ГЛАВА 16
— Что-то ты, Софьюшка, солнышко наше ясное, в последние дни посмурнела, печалишься всё о чём-то, уж не захворала ли?
— Как завидую я тебе, Евфимия! Ты вот каждодневно можешь со своими любимыми дочками беседовать, а я сколько лет всё одна, жила лишь надеждой — встретиться с сыном своим кровным. Раньше думала — объявится он, тотчас же потребую я, чтобы отпрыск вредного корня Глинских убрался с великого княжения. Потом по-иному стала мыслить: объявится сын мой, и пусть возле меня живёт, здесь, в Суздале, чтобы видеться с ним я могла каждодневно. К чему ему власть? От неё лишь погибель. А после Ивана Купали нашла на меня тоска великая, чудится всё, будто сын мой то ли умер, то ли в неволе мается, то ли болеет. И от той великой тоски ни есть, ни пить мне не хочется, а тянет прилечь, забыться, ни о чём не думать.
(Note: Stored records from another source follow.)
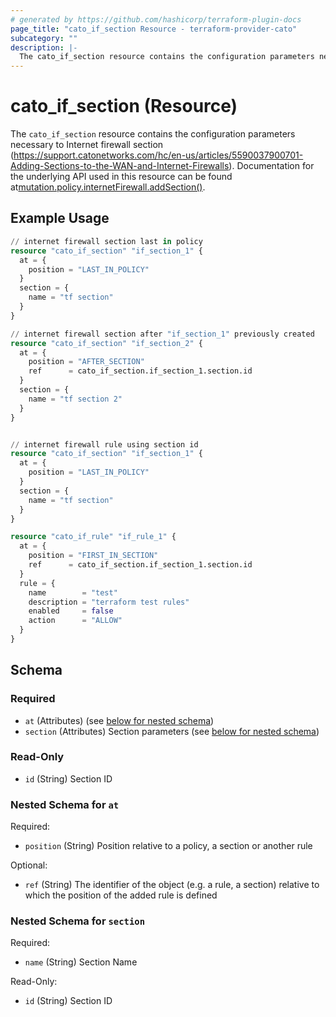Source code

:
 ```yaml
---
# generated by https://github.com/hashicorp/terraform-plugin-docs
page_title: "cato_if_section Resource - terraform-provider-cato"
subcategory: ""
description: |-
  The cato_if_section resource contains the configuration parameters necessary to Internet firewall section (https://support.catonetworks.com/hc/en-us/articles/5590037900701-Adding-Sections-to-the-WAN-and-Internet-Firewalls). Documentation for the underlying API used in this resource can be found atmutation.policy.internetFirewall.addSection() https://api.catonetworks.com/documentation/#mutation-policy.internetFirewall.addSection.
---
```


# cato_if_section (Resource)

The `cato_if_section` resource contains the configuration parameters necessary to Internet firewall section (https://support.catonetworks.com/hc/en-us/articles/5590037900701-Adding-Sections-to-the-WAN-and-Internet-Firewalls). Documentation for the underlying API used in this resource can be found at[mutation.policy.internetFirewall.addSection()](https://api.catonetworks.com/documentation/#mutation-policy.internetFirewall.addSection).

## Example Usage

```terraform
// internet firewall section last in policy
resource "cato_if_section" "if_section_1" {
  at = {
    position = "LAST_IN_POLICY"
  }
  section = {
    name = "tf section"
  }
}

// internet firewall section after "if_section_1" previously created
resource "cato_if_section" "if_section_2" {
  at = {
    position = "AFTER_SECTION"
    ref      = cato_if_section.if_section_1.section.id
  }
  section = {
    name = "tf section 2"
  }
}


// internet firewall rule using section id
resource "cato_if_section" "if_section_1" {
  at = {
    position = "LAST_IN_POLICY"
  }
  section = {
    name = "tf section"
  }
}

resource "cato_if_rule" "if_rule_1" {
  at = {
    position = "FIRST_IN_SECTION"
    ref      = cato_if_section.if_section_1.section.id
  }
  rule = {
    name        = "test"
    description = "terraform test rules"
    enabled     = false
    action      = "ALLOW"
  }
}
```

<!-- schema generated by tfplugindocs -->
## Schema

### Required

- `at` (Attributes) (see [below for nested schema](#nestedatt--at))
- `section` (Attributes) Section parameters (see [below for nested schema](#nestedatt--section))

### Read-Only

- `id` (String) Section ID

<a id="nestedatt--at"></a>
### Nested Schema for `at`

Required:

- `position` (String) Position relative to a policy, a section or another rule

Optional:

- `ref` (String) The identifier of the object (e.g. a rule, a section) relative to which the position of the added rule is defined


<a id="nestedatt--section"></a>
### Nested Schema for `section`

Required:

- `name` (String) Section Name

Read-Only:

- `id` (String) Section ID
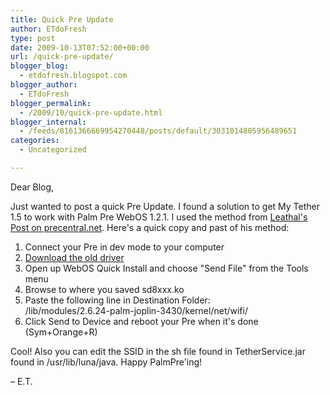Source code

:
 ```yaml
---
title: Quick Pre Update
author: ETdoFresh
type: post
date: 2009-10-13T07:52:00+00:00
url: /quick-pre-update/
blogger_blog:
  - etdofresh.blogspot.com
blogger_author:
  - ETdoFresh
blogger_permalink:
  - /2009/10/quick-pre-update.html
blogger_internal:
  - /feeds/8161366669954270448/posts/default/3031014805956489651
categories:
  - Uncategorized

---
```

Dear Blog,

Just wanted to post a quick Pre Update. I found a solution to get My Tether 1.5 to work with Palm Pre WebOS 1.2.1. I used the method from [Leathal's Post on precentral.net][1]. Here's a quick copy and past of his method:

1) Connect your Pre in dev mode to your computer  
2) [Download the old driver][2]  
3) Open up WebOS Quick Install and choose "Send File" from the Tools menu  
4) Browse to where you saved sd8xxx.ko  
5) Paste the following line in Destination Folder:  
/lib/modules/2.6.24-palm-joplin-3430/kernel/net/wifi/  
6) Click Send to Device and reboot your Pre when it's done (Sym+Orange+R)

Cool! Also you can edit the SSID in the sh file found in TetherService.jar found in /usr/lib/luna/java. Happy PalmPre'ing!

– E.T.

 [1]: http://forums.precentral.net/web-os-development/208788-howto-reenable-wifi-tethering-free-mytether.html
 [2]: http://www.mediafire.com/file/jywhtmrymzl/sd8xxx.ko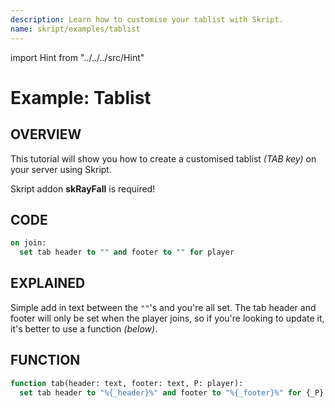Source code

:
 ```yaml
---
description: Learn how to customise your tablist with Skript.
name: skript/examples/tablist
---
```


import Hint from "../../../src/Hint"

# Example: Tablist

## OVERVIEW

This tutorial will show you how to create a customised tablist _\(TAB key\)_ on your server using Skript.

<Hint severity="info">
Skript addon <strong>skRayFall</strong> is required!
</Hint>

## CODE

```vb
on join:
  set tab header to "" and footer to "" for player
```

## EXPLAINED

Simple add in text between the `""`'s and you're all set. The tab header and footer will only be set when the player joins, so if you're looking to update it, it's better to use a function _\(below\)_.

## FUNCTION

```vb
function tab(header: text, footer: text, P: player):
  set tab header to "%{_header}%" and footer to "%{_footer}%" for {_P}
```
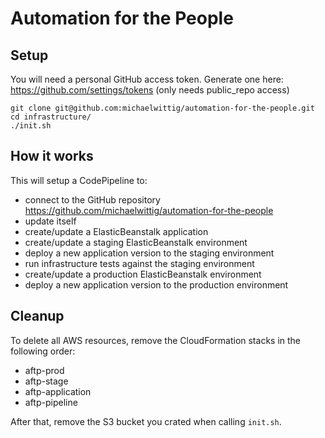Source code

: # Automation for the People

## Setup

You will need a personal GitHub access token. Generate one here: https://github.com/settings/tokens (only needs public_repo access)

```
git clone git@github.com:michaelwittig/automation-for-the-people.git
cd infrastructure/
./init.sh
```

## How it works

This will setup a CodePipeline to:

* connect to the GitHub repository https://github.com/michaelwittig/automation-for-the-people
* update itself
* create/update a ElasticBeanstalk application
* create/update a staging ElasticBeanstalk environment
* deploy a new application version to the staging environment
* run infrastructure tests against the staging environment
* create/update a production ElasticBeanstalk environment
* deploy a new application version to the production environment

## Cleanup

To delete all AWS resources, remove the CloudFormation stacks in the following order:

* aftp-prod
* aftp-stage
* aftp-application
* aftp-pipeline

After that, remove the S3 bucket you crated when calling `init.sh`.
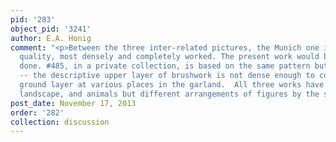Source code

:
```yaml
---
pid: '283'
object_pid: '3241'
author: E.A. Honig
comment: "<p>Between the three inter-related pictures, the Munich one is of the highest
  quality, most densely and completely worked. The present work would be the next-most-carefully
  done. #485, in a private collection, is based on the same pattern but is less careful
  -- the descriptive upper layer of brushwork is not dense enough to cover the toned
  ground layer at various places in the garland.  All three works have the same garland,
  landscape, and animals but different arrangements of figures by the second artists.</p>"
post_date: November 17, 2013
order: '282'
collection: discussion
---
```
Всё дрожит во мне от страха великого, сильно сомневаться стала я, что увижу наконец своё детище. А ведь лет мне немало, пора и о покое подумать.
— О жизни иной, вечной, думать надо постоянно, а торопить прихода её не следует. И ещё скажу: надежда умирает последней, потому, пока жива ты, верь, что наступит миг встречи с сыном.
— Спасибо на добром слове, Евфимия, коли б не ты, не дочки твои разлюбезные давно скончалась бы я.
— Софьюшка, ты, наверно, слышала о кончине боярина Ивана Фёдоровича Бельского в темнице на Белоозере. Вчера в Спасо-Евфимиевской обители были послушники из Кирилло-Белозерского монастыря, они приехали в Санниково, чтобы купить для своей токаренной мастерской чурки вязовые, — из них умельцы ложки прославленные кирилловские точат; так те послушники сказывали, что Бельский принял смерть от злодеев, посланных боярином Андреем Михайловичем Шуйским, — они явились в темницу и задушили Ивана Фёдоровича.
— Господи, неужто это правда?
— Послушники крест на том целовали.
— Когда жила я в палатах великокняжеских, то насмотрелась, как бояре друг с другом враждуют, но никогда такого зверства не было, какое злодей Шуйский сотворил.
— Многие в Москве потрясены этой вестью; сказывают, будто Иван Васильевич Шуйский, как узнал от Андрея, что тот с Бельским сотворил, тотчас же и умер в день мученика Исидора.
— Пошто же Господь Андрея-то не покарал?
— Господь Бог памятлив, он непременно покарает злодея, попомни мои слова, Софья!
Соломония горестно покачала головой.
— Много людей, которых я знавала, поумирало, видать, и мне скоро конец придёт.
— Да не печалься ты, Софьюшка! А люди и впрямь мрут как мухи. Вчера сказывали прибывшие из Москвы люди, будто преставился Иван Юрьевич Шигона, ты его, поди, помнишь.
— Как мне не помнить Шигону, коли он усердно помогал митрополиту Даниилу постригать меня, а когда я куколь ненавистный стала топтать, огрел меня плёткой!
— Ты уж прости его великодушно — не принято среди православных про покойников дурно говорить. К тому же не по своей воле участвовал он в пострижении, а по поручению Василия Ивановича.
— Шигону ты оправдываешь, а Василия Ивановича хулишь, хотя он тоже покойник.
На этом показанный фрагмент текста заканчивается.